- Problem details
Go through the listing below and output exactly the line with "3. Identify the", the line with "14. Determine the", and each line between; omit the rest.

- Input data
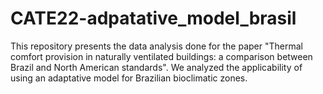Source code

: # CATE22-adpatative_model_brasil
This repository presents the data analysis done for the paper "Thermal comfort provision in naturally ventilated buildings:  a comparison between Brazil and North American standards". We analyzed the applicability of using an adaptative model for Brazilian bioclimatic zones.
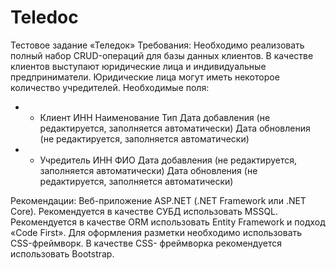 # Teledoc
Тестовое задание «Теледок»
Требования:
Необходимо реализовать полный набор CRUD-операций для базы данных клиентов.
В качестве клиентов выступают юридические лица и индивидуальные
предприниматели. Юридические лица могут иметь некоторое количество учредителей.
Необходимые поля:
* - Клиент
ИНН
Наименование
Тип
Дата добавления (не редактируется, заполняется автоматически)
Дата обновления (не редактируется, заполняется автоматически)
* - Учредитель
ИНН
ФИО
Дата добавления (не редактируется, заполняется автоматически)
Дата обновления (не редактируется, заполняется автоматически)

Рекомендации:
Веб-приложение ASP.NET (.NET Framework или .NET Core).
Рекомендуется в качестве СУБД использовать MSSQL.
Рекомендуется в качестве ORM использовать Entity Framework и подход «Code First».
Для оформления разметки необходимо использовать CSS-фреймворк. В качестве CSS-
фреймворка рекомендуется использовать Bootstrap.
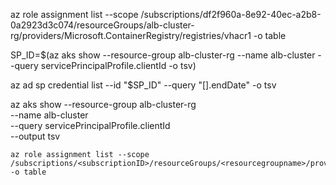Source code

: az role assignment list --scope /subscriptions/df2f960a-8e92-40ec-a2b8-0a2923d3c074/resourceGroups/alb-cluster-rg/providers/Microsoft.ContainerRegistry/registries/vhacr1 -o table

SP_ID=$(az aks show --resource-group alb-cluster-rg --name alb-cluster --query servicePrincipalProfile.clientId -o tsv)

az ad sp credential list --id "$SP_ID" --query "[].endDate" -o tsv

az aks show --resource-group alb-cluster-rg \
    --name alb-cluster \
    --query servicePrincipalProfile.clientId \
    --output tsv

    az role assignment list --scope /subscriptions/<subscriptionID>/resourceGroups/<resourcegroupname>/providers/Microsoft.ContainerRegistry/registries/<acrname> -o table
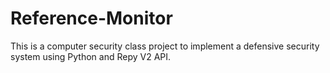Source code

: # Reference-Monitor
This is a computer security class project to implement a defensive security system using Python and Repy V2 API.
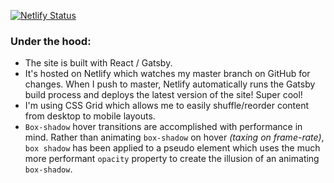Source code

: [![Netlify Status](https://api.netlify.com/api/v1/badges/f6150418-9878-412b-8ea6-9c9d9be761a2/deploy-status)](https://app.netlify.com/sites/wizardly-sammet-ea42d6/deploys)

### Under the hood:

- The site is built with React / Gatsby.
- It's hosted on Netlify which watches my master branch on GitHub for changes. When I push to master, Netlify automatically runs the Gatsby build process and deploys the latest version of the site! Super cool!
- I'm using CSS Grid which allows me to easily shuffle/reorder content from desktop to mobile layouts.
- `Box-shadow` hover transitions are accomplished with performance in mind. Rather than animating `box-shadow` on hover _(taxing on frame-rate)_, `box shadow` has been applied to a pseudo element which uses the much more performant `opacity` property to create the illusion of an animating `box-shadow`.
* * *
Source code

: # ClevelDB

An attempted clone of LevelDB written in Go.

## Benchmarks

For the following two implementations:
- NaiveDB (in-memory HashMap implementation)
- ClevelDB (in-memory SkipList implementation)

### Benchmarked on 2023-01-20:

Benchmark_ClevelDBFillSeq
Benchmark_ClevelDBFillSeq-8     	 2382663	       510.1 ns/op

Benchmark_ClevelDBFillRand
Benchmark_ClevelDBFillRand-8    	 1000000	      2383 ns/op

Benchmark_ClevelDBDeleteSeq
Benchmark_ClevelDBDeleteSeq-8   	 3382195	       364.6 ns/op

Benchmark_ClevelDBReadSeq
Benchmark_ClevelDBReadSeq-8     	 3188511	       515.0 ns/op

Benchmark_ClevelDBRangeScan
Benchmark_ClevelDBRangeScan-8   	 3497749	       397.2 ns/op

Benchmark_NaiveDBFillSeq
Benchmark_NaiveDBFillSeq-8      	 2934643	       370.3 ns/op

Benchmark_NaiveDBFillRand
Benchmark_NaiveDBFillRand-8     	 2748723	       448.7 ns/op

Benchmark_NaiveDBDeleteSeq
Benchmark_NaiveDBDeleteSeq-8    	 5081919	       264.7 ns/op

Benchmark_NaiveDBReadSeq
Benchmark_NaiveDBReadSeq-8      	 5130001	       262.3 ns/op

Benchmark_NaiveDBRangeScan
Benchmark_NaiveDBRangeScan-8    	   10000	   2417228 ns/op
* * *
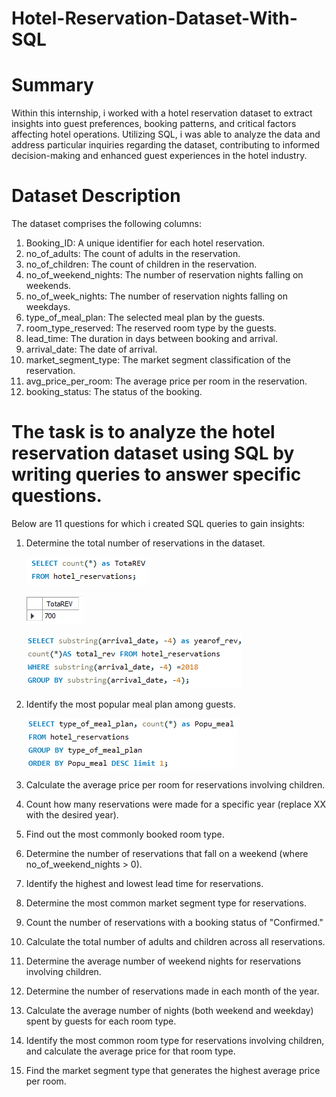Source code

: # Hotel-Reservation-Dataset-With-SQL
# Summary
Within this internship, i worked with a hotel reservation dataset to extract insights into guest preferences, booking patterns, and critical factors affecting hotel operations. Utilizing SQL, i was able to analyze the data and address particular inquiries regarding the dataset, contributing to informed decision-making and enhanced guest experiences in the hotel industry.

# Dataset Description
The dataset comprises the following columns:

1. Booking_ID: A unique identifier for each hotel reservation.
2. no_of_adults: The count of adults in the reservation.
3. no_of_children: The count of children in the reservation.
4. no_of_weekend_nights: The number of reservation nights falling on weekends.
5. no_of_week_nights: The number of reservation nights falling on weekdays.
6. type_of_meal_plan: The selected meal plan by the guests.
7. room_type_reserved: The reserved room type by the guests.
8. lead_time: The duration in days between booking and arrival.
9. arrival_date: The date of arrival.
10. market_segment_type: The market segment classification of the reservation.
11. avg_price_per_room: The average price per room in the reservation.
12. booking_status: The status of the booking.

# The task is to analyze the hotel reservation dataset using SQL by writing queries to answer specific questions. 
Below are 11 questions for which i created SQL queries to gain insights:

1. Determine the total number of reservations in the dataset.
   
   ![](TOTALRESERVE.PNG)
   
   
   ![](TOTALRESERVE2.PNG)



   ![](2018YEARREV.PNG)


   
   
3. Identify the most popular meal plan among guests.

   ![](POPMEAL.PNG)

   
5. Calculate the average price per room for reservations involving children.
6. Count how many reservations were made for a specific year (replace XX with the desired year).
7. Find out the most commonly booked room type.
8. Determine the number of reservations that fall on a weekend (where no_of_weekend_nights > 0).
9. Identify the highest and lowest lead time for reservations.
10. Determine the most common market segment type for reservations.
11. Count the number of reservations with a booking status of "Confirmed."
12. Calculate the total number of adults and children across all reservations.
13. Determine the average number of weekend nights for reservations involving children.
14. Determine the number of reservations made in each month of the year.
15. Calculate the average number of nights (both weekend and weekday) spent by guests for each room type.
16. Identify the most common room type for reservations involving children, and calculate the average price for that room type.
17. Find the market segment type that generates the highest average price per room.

- Response box
3. Identify the most popular meal plan among guests.

   ![](POPMEAL.PNG)

   
5. Calculate the average price per room for reservations involving children.
6. Count how many reservations were made for a specific year (replace XX with the desired year).
7. Find out the most commonly booked room type.
8. Determine the number of reservations that fall on a weekend (where no_of_weekend_nights > 0).
9. Identify the highest and lowest lead time for reservations.
10. Determine the most common market segment type for reservations.
11. Count the number of reservations with a booking status of "Confirmed."
12. Calculate the total number of adults and children across all reservations.
13. Determine the average number of weekend nights for reservations involving children.
14. Determine the number of reservations made in each month of the year.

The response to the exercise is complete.